So there I was, waiting in the lobby of Goodwood Barbeque at precisely the agreed upon meeting time. I am nothing but punctual, except for when I’m not. Like today when I was 9 minutes late to my pickleball date, and volunteered to be on the sunny side of the court as penance.
Back to the date so many years ago: I was there to meet my sort of blind date for dinner on my way home from work. No, he was not actually blind or visually impaired, but he also wasn’t exactly a “blind date” and this is part of why it was fated from the beginning.
You see, I had met this guy at a house party months earlier but he didn’t remember that. Perhaps I’m forgettable, but in this case I think it said more about his general with-it-ness. His sister, a friend of mine, really wanted to set us up, and I said yes.

Full disclosure: I don’t remember his name (it happened nine-ish years ago), but this story will be cumbersome if he’s nameless, so let’s agree to call him Chad. When I arrived in the lobby, I did a quick scan of the restaurant in case he’d grabbed a table. Nope, no solo parties seated anywhere. Seeing no one sitting by themselves, I sent him the expected, “I’m here, inside” text and took a seat.
Five minutes went by. Then five more. So I texted again: “Are you on your way?”
No response.
Feeling bugged—you’ll please remember that this wasn’t one of the dates I was super looking forward to anyway—I waited another five minutes and tried calling him.
No answer.
So I sent a quick text: “Hey, looks like something came up. I’m taking off.”
And just then, Chad approached me from the main section of the restaurant and said, “Hey Emily, I’m Chad. So, are you ready?” He seemed flustered as I speechlessly followed him back to a table at which I had definitely seen a guy and a girl sitting.

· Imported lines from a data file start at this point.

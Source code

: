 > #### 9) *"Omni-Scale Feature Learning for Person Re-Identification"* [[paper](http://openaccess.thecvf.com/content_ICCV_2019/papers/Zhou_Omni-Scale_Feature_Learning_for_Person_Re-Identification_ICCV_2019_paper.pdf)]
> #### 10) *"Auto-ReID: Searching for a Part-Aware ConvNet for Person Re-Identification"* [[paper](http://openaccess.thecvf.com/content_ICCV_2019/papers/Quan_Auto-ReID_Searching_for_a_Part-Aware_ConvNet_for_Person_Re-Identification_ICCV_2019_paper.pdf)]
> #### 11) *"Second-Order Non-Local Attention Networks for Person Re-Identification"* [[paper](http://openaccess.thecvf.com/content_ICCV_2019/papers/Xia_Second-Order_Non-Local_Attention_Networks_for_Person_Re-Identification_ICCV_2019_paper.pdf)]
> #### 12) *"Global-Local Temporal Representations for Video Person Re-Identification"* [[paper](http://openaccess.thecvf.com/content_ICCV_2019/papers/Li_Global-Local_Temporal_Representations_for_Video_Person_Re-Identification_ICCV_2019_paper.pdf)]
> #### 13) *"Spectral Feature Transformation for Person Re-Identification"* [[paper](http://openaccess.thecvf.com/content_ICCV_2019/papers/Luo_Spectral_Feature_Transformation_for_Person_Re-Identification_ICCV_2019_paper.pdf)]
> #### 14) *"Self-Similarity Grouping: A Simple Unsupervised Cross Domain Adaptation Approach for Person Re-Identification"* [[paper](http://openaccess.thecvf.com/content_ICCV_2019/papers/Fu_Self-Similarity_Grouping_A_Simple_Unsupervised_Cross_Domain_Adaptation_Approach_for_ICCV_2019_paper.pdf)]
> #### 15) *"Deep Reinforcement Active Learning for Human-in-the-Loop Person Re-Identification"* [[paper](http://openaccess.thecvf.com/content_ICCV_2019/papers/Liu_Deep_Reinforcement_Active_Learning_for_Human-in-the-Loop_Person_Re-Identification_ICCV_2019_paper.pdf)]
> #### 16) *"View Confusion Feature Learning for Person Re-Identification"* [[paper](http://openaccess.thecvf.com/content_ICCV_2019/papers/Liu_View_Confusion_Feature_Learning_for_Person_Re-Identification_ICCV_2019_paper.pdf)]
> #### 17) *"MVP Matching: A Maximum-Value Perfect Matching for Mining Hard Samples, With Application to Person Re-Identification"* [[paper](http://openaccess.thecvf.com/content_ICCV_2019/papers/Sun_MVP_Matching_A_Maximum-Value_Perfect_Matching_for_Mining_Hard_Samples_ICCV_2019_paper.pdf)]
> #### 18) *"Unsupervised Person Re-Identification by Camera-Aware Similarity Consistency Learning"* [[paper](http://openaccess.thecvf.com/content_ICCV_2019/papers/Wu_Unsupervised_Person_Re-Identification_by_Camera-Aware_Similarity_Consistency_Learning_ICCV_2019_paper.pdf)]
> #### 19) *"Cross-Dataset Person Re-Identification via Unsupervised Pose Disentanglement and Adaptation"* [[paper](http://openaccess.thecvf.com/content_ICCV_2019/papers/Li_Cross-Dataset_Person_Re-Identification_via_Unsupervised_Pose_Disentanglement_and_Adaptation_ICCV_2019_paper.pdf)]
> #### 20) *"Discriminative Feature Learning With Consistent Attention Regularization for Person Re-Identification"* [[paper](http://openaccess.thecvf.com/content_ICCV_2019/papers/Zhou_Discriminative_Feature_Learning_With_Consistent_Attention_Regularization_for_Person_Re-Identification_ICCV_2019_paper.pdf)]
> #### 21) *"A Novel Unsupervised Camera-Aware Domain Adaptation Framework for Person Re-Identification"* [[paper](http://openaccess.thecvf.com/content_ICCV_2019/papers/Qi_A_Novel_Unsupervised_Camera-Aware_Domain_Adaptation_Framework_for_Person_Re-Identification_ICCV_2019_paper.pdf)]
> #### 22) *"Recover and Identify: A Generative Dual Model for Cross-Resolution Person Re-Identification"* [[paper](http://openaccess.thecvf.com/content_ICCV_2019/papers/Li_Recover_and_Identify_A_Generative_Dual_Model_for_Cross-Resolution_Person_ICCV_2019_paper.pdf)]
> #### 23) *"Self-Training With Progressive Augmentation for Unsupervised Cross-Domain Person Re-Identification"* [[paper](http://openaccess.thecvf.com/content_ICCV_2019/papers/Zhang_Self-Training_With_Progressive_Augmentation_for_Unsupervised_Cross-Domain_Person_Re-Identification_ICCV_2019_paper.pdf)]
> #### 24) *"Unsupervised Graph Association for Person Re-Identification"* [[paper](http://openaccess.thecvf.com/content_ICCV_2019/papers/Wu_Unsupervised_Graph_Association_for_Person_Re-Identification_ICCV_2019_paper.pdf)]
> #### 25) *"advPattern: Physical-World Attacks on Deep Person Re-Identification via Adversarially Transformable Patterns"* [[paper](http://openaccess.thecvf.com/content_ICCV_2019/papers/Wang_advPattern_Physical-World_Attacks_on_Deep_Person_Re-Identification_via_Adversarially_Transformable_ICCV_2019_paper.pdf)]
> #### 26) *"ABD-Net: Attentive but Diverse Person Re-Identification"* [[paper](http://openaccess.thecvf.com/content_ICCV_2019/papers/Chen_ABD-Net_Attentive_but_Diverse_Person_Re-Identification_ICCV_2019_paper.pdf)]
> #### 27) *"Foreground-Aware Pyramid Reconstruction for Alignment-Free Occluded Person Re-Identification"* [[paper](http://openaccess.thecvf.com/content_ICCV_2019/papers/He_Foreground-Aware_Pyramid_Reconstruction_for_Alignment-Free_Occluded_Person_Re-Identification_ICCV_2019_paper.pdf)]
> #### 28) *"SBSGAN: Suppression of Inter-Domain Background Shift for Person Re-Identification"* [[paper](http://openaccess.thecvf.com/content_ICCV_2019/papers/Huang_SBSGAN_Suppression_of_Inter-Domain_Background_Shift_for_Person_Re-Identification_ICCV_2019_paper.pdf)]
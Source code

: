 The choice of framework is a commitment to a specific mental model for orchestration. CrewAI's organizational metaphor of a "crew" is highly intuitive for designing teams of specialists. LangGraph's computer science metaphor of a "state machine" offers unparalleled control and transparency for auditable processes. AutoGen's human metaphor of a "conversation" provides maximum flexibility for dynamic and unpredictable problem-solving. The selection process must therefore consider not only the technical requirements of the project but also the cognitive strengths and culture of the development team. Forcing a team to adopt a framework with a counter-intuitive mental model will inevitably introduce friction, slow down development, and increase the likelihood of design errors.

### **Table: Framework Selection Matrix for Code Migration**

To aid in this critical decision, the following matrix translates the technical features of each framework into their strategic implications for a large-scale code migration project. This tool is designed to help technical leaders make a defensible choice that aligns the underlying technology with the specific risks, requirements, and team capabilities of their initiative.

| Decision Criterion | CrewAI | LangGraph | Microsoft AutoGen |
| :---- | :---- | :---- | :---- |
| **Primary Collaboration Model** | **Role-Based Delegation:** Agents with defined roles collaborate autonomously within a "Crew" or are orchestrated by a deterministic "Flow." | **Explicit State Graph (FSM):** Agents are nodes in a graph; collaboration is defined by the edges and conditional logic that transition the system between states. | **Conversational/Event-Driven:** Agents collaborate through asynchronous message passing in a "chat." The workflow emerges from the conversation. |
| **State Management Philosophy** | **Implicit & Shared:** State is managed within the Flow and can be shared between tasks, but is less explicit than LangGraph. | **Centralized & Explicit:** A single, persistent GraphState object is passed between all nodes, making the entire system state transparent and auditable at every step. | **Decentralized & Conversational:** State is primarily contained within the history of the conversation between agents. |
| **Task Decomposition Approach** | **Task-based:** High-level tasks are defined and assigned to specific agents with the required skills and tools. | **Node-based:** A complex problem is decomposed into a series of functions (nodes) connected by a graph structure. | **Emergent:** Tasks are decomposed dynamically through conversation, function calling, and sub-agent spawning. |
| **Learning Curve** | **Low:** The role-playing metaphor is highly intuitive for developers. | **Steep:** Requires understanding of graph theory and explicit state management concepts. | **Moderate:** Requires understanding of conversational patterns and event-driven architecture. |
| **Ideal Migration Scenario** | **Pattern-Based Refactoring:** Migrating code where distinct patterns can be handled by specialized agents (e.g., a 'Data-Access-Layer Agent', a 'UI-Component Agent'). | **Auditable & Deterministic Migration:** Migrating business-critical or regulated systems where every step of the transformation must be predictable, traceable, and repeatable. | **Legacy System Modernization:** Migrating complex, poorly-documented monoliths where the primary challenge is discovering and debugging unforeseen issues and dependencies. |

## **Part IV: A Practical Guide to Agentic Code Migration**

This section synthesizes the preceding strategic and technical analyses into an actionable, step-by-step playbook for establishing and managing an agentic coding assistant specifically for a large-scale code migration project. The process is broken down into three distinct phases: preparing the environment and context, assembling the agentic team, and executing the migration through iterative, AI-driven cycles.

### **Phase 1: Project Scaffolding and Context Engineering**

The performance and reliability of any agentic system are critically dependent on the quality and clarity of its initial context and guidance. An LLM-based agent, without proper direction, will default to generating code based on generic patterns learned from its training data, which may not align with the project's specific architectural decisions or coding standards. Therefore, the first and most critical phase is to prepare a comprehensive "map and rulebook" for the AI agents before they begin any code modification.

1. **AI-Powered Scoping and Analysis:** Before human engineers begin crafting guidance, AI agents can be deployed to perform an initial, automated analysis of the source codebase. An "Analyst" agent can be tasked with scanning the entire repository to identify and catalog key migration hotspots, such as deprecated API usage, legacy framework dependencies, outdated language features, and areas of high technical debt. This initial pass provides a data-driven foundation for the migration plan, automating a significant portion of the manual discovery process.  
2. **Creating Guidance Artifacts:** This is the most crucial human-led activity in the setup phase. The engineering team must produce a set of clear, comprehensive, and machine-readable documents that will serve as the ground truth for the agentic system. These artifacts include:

I was nearly positive he’d booked back-to-back dinner dates with two different women at the same restaurant and was a complicated mix of impressed at his audacity and officially, 100%, turned-off. But as we sat down at the fateful table and before I could make my bugged accusation, the waitress showed up with food, and everything suddenly became very clear.
Chad had arrived at the restaurant early, and there was a blonde woman (who I didn’t think looked much like me) waiting in the lobby. He assumed she was me, didn’t introduce himself or confirm her name as most people do—“Hey, I’m Chad” or “Emily?”—and they were seated.
Then Chad and Fake Emily spent 16+ minutes getting to know each other and placing their orders, all while their phones were buzzing with texts and phone calls from the people they were actually there to meet. I think it was Fake Emily who finally checked to see what was going on with her phone, and knew she was in the wrong booth when she saw messages from her friends asking where she was.
The waitress was unsure of what to do, since I was definitely not the same woman who’d ordered the brisket sandwich with fries. Chad was trying to play the whole thing off like nothing unusual had happened—he didn’t even laugh about it—and I didn’t want to do anything to prolong the ill-fated date. Are brisket sandwiches my first choice? Not usually, and I do typically like choosing my own food. But hey, it was there, it was a carrier for barbecue sauce, and not ordering a new entree was the quickest path to exiting this fiasco.
So I ate it.
“How was it?” you might be asking? Can’t remember.
Can I remember anything we talked about? No.
Do I remember who the other woman was there to meet? Those details were fuzzy. I think she was there to meet a couple friends, so I have no idea how she ended up thinking Chad was part of her party, but she did.
All I know is that I hope they’d exchanged enough information to find each other on Facebook and go out on a proper date. Wouldn’t that be the greatest meeting story ever? For them, not us. A sense of humor was notably absent and that’s one big reason Chad and I couldn’t be together.
Because hey, if you can’t laugh about ending up on the wrong date, what can you laugh about? If there’s a takeaway from this story, it’s to confirm your dates or meetups. Or don’t—you’ll get a story out of it.